++++ MATERIAL SHOWN ++++
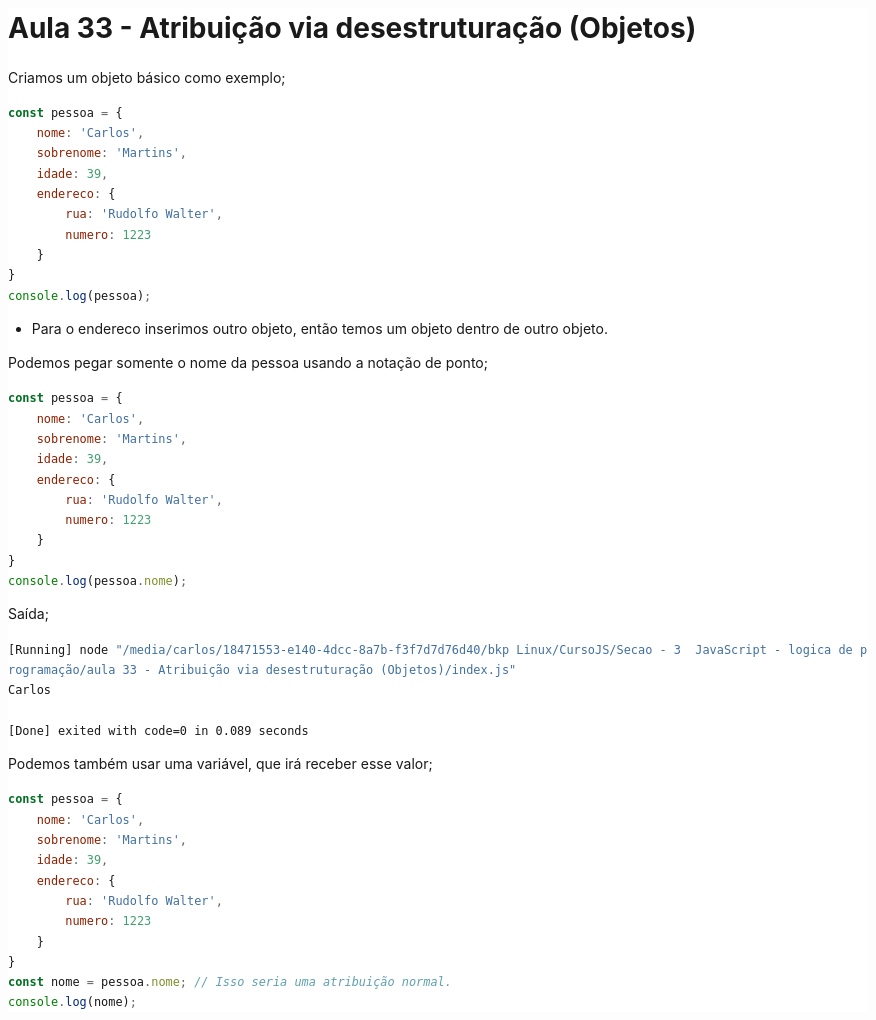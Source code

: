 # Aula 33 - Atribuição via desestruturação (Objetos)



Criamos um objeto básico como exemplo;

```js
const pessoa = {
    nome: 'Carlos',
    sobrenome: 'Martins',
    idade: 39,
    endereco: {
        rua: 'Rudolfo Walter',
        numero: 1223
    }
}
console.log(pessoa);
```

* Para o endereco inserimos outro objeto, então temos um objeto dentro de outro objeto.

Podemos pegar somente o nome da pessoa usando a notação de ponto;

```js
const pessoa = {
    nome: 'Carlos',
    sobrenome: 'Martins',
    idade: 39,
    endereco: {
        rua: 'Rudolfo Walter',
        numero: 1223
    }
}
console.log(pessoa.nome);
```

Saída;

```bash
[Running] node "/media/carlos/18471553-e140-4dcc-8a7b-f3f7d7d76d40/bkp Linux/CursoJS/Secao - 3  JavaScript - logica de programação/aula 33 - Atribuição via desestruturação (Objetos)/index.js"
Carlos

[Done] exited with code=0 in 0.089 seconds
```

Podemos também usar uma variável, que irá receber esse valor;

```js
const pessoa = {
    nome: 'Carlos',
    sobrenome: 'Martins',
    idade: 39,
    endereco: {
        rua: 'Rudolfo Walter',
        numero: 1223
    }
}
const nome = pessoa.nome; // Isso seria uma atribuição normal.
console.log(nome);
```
++++
++++ MATERIAL SHOWN ++++
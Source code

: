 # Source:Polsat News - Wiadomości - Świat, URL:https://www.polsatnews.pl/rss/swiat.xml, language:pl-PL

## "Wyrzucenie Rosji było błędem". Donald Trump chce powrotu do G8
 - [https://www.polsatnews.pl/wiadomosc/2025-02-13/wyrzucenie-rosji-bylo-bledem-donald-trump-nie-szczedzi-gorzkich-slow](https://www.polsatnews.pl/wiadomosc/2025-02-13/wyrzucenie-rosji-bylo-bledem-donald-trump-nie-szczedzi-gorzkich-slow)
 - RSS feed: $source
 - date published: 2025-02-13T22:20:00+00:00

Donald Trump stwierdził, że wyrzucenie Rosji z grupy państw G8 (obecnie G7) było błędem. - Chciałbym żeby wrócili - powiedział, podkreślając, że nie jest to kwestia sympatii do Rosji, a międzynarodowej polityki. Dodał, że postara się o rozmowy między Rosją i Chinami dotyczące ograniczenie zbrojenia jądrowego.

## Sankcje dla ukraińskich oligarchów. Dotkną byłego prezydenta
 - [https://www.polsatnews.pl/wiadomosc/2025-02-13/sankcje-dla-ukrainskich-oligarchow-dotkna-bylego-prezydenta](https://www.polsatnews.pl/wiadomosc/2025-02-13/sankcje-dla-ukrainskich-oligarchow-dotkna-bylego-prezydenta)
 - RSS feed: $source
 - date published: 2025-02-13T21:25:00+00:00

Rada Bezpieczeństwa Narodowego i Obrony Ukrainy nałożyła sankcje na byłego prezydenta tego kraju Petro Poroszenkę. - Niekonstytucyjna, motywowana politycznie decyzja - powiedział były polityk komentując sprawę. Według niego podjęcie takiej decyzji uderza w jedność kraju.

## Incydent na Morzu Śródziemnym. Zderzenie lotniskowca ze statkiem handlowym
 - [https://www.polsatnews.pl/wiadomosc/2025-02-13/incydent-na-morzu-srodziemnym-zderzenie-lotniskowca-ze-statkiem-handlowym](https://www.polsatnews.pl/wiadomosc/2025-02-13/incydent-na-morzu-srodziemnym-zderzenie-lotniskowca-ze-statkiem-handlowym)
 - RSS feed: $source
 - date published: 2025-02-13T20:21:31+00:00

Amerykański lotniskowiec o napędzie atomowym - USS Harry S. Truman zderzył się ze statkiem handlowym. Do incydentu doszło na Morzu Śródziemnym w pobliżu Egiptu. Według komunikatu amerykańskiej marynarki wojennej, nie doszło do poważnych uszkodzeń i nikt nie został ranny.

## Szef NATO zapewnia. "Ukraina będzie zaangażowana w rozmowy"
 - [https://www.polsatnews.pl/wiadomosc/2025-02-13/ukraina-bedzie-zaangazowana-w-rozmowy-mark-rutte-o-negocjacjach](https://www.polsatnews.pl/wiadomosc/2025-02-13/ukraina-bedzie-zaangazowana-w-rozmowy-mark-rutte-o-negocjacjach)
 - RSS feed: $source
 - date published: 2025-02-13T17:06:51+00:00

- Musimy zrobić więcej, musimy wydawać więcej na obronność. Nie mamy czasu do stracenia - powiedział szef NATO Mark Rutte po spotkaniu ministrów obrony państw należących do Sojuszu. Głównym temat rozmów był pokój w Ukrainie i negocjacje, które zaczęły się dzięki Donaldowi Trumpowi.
++++
WORK REQUEST> In the data, how many lines hold the word "desestruturação"? State that number alone.

YOUR SOLUTION> 2